Data excerpts →
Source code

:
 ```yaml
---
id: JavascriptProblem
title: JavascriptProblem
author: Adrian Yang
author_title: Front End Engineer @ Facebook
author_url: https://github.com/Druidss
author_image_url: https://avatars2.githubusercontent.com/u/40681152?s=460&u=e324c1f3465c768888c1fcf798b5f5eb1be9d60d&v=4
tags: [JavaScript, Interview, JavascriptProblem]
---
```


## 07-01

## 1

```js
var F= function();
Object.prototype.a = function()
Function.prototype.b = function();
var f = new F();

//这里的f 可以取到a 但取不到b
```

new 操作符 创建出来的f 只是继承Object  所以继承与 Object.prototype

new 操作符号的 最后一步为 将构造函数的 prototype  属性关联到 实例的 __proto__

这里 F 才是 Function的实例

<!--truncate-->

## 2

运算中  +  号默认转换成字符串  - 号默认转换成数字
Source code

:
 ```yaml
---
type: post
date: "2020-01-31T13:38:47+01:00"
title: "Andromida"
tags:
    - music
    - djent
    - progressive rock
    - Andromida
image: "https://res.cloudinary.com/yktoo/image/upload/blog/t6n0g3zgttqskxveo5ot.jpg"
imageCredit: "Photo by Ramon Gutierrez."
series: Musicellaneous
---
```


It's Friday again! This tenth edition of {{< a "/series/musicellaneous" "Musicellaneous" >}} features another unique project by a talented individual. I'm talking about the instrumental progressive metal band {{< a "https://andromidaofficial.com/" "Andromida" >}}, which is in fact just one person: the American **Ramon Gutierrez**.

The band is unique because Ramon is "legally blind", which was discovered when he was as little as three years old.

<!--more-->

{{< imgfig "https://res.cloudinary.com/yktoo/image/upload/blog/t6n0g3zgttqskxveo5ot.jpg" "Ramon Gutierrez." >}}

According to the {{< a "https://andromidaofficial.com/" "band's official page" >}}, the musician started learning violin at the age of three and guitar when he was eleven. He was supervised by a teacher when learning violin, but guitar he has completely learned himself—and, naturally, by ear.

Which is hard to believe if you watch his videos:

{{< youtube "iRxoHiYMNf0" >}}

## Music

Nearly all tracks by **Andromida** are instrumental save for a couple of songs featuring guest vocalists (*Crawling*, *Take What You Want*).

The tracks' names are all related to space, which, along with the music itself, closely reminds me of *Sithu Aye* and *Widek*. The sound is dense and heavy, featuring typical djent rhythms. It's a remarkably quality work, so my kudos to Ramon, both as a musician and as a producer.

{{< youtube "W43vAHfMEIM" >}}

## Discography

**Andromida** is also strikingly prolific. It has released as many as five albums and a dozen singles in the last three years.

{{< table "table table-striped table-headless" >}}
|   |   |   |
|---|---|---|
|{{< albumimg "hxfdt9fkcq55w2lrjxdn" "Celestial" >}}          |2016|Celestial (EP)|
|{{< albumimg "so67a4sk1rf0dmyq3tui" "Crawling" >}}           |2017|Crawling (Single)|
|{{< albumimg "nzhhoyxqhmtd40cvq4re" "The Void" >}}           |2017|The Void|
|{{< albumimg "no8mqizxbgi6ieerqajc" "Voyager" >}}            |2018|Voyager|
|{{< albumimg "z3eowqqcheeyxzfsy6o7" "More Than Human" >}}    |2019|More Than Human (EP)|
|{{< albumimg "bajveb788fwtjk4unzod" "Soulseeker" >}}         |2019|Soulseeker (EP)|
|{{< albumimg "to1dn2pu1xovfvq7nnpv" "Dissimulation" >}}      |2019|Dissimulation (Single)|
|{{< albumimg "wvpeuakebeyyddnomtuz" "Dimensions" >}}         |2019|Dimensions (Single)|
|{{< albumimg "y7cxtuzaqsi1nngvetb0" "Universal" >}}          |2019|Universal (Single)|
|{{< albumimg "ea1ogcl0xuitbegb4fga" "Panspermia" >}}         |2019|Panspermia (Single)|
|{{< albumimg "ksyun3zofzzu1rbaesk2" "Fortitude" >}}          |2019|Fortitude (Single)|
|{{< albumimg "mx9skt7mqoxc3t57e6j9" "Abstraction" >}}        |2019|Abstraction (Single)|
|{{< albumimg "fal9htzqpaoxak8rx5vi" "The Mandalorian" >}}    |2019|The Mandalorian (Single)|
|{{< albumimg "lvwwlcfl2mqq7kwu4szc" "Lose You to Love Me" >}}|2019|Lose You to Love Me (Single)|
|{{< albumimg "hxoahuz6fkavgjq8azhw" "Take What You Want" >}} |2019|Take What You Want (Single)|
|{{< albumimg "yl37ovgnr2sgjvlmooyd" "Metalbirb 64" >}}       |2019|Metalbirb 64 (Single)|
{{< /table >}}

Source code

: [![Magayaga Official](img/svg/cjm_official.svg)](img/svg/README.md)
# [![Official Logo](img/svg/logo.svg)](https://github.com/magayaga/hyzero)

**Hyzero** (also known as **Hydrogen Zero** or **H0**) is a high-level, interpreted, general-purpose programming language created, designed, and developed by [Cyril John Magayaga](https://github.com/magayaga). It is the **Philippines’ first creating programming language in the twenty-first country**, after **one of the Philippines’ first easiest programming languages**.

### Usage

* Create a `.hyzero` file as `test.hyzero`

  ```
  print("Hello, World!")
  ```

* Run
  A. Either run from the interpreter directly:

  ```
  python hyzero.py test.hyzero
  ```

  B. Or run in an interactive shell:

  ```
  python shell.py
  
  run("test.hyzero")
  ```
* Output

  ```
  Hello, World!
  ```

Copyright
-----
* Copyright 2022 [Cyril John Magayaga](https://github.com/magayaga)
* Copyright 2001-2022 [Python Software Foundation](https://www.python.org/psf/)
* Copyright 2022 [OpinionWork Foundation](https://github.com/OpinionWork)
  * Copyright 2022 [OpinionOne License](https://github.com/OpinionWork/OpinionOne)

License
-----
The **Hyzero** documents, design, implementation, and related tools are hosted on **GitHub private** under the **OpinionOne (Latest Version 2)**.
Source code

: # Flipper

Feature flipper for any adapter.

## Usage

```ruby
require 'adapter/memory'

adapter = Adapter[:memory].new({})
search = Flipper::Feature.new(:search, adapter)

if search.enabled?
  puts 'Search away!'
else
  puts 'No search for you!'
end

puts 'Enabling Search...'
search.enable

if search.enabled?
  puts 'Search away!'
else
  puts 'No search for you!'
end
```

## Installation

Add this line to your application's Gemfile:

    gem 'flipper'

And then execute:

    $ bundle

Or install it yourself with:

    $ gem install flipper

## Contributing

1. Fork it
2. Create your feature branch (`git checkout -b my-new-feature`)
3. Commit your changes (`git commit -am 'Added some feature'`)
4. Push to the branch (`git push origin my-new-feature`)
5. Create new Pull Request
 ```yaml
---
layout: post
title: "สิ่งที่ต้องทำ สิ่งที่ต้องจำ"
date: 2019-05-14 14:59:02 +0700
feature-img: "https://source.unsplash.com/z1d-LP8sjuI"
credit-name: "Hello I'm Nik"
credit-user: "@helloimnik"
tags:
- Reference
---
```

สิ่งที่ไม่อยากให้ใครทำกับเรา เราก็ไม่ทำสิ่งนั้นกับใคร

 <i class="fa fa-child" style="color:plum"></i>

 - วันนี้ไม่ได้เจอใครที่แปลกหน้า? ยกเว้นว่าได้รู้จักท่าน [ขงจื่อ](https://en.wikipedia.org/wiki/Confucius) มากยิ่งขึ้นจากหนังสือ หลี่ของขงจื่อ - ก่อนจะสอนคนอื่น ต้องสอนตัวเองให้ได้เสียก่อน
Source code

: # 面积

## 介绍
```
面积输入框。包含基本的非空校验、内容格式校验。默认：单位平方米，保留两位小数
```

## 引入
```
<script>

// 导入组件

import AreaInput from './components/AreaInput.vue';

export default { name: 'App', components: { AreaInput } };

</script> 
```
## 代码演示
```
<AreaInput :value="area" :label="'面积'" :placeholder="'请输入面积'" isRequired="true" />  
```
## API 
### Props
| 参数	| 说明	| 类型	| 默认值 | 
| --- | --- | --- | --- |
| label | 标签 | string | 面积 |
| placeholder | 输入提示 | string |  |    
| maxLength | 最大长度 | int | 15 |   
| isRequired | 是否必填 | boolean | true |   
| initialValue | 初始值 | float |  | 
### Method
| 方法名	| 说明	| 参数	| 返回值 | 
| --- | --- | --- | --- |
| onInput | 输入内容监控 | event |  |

EXERCISE DIRECTIONS → Pick out the lines above containing the word "Gutierrez", then copy them.

SOLUTION →
imageCredit: "Photo by Ramon Gutierrez."
It's Friday again! This tenth edition of {{< a "/series/musicellaneous" "Musicellaneous" >}} features another unique project by a talented individual. I'm talking about the instrumental progressive metal band {{< a "https://andromidaofficial.com/" "Andromida" >}}, which is in fact just one person: the American **Ramon Gutierrez**.
{{< imgfig "https://res.cloudinary.com/yktoo/image/upload/blog/t6n0g3zgttqskxveo5ot.jpg" "Ramon Gutierrez." >}}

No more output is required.